Monthly Archives: March 2015

Media mashup

By Christopher B. Daly

A couple of recent developments need noticing:

–The NYTimes’s redoubtable foreign correspondent John F. Burns is retiring. In an unusual note about personnel matters published in today’s paper, the Times gives Burns a fond salute.

Also not to be missed: Burns’ last story was a colorful account of the re-burial of English King Richard III. At the end of his final piece, Burns closes with a “kicker” in the form of a quote — “ashes to ashes, dust to dust.” Not original, of course, but a nice touch.

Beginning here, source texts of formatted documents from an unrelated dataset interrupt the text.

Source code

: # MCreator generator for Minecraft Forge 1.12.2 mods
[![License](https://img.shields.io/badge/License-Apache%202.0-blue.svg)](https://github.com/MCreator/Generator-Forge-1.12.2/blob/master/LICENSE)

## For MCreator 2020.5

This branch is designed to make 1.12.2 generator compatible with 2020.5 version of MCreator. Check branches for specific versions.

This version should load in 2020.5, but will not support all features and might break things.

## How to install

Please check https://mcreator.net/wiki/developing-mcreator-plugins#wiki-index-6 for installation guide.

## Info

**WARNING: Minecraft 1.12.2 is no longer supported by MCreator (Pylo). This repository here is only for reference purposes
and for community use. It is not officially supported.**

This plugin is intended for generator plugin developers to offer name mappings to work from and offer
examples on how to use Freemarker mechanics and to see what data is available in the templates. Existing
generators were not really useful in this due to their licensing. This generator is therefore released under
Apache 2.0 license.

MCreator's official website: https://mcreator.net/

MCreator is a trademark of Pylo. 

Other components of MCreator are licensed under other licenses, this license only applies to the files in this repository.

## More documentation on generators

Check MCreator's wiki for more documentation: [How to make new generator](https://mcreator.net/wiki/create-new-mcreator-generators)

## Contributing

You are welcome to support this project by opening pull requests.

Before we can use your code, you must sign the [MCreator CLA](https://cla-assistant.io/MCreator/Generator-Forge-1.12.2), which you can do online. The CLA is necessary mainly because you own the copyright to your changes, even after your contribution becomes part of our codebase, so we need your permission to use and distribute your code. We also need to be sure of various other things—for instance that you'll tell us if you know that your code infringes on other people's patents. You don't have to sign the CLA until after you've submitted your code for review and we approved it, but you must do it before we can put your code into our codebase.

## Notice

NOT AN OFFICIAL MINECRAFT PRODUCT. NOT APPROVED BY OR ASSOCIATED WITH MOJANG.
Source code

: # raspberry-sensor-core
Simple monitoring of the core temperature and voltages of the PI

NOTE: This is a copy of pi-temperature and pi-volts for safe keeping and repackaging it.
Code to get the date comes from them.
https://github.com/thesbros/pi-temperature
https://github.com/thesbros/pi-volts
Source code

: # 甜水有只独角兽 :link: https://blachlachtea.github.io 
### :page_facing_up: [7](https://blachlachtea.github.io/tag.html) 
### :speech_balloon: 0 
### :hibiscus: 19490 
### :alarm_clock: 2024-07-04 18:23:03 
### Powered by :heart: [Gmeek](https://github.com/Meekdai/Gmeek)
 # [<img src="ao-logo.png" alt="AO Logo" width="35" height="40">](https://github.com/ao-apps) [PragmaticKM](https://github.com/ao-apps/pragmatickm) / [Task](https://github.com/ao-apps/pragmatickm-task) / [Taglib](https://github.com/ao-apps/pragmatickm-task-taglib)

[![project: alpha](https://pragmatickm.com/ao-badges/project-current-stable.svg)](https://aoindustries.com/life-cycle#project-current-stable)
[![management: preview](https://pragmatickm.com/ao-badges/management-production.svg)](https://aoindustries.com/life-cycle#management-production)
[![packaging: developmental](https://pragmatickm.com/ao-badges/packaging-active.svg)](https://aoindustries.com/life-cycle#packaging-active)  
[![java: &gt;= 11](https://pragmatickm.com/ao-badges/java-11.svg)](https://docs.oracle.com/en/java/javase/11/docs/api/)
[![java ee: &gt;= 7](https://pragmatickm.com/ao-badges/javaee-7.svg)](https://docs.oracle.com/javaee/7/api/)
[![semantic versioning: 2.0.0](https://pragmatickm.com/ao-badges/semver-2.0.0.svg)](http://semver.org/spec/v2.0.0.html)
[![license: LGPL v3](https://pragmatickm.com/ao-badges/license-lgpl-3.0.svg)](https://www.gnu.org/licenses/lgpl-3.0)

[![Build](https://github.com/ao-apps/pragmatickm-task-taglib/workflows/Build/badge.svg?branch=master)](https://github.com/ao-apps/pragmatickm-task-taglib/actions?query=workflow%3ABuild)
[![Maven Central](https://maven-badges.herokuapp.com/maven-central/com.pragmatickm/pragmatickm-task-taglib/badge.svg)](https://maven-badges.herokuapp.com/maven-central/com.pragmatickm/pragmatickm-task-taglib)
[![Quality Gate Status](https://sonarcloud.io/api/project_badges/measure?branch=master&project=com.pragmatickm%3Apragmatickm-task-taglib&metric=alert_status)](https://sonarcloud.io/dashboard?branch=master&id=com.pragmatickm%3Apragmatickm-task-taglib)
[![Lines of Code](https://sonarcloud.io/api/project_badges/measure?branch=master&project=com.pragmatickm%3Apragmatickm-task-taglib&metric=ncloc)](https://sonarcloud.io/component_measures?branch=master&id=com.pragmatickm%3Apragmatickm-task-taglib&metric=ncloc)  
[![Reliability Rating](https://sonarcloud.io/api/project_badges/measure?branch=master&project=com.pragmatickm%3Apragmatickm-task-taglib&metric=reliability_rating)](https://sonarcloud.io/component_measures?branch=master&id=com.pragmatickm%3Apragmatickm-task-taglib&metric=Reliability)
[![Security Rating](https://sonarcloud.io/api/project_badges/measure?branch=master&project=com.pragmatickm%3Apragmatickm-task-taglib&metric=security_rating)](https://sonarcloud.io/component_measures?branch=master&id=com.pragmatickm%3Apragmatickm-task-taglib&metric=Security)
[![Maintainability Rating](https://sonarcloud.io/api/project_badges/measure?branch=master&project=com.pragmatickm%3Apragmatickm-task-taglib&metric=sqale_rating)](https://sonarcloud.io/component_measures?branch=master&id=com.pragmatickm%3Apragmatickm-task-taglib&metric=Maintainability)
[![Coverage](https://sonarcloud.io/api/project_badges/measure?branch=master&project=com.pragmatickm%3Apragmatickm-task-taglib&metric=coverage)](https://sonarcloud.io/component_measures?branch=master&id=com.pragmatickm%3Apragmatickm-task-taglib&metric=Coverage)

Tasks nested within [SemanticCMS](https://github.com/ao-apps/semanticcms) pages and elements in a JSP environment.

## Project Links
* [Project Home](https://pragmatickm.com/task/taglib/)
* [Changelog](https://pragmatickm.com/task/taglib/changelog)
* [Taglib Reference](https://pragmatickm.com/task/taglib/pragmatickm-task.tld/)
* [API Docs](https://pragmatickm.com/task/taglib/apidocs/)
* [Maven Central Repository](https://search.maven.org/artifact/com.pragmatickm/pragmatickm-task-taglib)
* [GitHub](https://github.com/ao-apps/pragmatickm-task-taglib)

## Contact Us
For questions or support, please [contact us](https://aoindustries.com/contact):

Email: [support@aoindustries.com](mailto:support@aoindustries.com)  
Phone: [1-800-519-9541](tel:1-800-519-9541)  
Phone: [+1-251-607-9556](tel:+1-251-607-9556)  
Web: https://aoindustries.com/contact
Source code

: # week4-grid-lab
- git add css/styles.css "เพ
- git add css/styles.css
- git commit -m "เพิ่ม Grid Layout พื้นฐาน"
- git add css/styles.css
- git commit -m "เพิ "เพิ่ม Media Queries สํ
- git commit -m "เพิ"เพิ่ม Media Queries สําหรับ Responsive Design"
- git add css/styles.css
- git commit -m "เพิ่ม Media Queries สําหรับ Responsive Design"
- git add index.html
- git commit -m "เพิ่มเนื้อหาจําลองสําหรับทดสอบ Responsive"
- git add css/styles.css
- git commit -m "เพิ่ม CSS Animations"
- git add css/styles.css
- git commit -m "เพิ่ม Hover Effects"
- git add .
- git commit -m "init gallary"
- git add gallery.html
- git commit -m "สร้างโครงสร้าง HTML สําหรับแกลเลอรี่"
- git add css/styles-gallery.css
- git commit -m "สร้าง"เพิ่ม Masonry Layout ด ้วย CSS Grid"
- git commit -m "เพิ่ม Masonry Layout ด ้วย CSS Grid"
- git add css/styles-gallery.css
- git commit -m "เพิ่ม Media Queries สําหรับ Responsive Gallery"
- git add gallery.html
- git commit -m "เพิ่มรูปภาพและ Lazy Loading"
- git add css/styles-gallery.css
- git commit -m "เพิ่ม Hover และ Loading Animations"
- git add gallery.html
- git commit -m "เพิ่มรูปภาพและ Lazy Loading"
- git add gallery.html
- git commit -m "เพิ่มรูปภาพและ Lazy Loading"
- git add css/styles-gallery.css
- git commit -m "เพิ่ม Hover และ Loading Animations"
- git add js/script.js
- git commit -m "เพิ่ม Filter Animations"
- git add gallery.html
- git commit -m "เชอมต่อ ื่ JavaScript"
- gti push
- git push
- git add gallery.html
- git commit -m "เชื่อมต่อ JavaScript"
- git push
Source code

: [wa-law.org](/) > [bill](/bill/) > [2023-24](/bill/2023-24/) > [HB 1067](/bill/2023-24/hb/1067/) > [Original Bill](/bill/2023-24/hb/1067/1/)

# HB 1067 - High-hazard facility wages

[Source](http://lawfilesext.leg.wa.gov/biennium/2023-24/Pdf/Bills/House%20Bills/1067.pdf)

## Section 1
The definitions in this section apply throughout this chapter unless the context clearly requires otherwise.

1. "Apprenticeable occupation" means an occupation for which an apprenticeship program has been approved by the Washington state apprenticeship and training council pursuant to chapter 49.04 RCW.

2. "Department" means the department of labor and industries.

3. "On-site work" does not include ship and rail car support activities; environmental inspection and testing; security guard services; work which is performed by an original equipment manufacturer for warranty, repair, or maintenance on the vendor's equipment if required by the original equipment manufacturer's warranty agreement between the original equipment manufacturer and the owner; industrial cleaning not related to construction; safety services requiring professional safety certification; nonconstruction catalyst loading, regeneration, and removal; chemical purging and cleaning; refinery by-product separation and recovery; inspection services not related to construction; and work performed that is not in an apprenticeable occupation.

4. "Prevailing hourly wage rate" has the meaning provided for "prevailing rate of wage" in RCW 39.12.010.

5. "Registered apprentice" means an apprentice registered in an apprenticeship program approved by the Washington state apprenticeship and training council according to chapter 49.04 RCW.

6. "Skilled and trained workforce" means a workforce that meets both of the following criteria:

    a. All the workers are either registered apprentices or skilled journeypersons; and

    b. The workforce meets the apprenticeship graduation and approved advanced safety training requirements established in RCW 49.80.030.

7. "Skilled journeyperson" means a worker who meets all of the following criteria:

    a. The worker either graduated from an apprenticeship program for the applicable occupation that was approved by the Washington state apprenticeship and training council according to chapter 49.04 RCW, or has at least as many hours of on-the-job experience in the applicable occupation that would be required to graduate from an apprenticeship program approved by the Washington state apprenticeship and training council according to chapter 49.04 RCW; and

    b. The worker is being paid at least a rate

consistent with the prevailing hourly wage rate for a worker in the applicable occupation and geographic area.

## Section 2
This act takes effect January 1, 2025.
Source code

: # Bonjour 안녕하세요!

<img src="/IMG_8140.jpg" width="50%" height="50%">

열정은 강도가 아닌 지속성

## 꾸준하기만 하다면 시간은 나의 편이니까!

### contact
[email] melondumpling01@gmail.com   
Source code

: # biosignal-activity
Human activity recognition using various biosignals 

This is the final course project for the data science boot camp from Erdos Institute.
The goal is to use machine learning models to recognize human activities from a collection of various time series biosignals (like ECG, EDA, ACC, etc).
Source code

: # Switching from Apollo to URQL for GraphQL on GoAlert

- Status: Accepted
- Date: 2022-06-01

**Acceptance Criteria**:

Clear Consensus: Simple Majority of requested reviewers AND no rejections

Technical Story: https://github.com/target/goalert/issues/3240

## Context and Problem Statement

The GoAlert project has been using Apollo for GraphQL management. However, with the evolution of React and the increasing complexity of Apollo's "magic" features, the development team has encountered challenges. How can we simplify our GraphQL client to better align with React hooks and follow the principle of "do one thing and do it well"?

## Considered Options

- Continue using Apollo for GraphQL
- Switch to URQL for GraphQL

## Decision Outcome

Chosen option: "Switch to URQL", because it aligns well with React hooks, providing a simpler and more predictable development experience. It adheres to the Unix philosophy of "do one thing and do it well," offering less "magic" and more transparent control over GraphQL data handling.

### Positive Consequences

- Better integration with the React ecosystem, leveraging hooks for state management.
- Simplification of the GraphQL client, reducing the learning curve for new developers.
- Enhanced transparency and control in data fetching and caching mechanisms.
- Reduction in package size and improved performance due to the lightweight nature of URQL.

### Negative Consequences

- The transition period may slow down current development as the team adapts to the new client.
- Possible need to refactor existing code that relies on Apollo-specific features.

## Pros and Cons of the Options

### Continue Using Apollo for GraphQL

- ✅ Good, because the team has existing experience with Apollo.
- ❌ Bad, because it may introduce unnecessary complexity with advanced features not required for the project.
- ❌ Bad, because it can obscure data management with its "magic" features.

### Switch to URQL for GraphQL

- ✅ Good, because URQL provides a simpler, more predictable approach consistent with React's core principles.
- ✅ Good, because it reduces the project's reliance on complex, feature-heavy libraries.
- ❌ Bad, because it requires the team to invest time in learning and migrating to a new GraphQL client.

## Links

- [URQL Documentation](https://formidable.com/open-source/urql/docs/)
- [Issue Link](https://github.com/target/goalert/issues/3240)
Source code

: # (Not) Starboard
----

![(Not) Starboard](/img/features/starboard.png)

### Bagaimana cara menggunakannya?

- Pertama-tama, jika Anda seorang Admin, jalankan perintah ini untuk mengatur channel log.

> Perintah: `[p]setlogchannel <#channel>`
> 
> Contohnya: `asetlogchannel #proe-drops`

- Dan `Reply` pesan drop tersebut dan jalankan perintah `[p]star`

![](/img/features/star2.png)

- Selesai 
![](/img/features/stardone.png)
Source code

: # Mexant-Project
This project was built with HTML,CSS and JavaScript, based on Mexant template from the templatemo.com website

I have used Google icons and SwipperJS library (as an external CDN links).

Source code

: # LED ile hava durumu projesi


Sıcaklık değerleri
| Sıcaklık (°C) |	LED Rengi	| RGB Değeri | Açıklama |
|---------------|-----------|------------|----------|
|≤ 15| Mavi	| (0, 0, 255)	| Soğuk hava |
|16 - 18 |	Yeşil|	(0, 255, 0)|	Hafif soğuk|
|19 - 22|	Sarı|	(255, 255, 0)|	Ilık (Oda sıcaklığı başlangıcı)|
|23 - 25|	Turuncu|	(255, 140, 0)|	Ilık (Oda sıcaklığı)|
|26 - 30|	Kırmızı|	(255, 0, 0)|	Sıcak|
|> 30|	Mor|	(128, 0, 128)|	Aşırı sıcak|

–The Times flooded the zone in the East Village yesterday to cover the gas explosion and building collapse. By my count, there were 18 reporters and photographers involved (judging by bylines and photo credit lines), not to mention all the nameless

Victor J. Blue/NYT

Victor J. Blue/NYT

editors. Among the team of metro reporters was Tatiana Schlossberg, whose role is featured in the Times’ “City Room” blog. Which is fitting, since she is the daughter of one prominent New Yorker (U.S. Ambassador to Japan Caroline Kennedy) and the granddaughter of another prominent New Yorker (Jackie O).

–The gang at Vice Media, the unshaven new news organization, has found a big new platform for distributing its news reports: HBO. Plans call for a daily newscast from Shane Smith and his band of disruptors.

Raising the question: who is NOT a journalist these days?

Shane Smith in a suit.

Shane Smith in a suit.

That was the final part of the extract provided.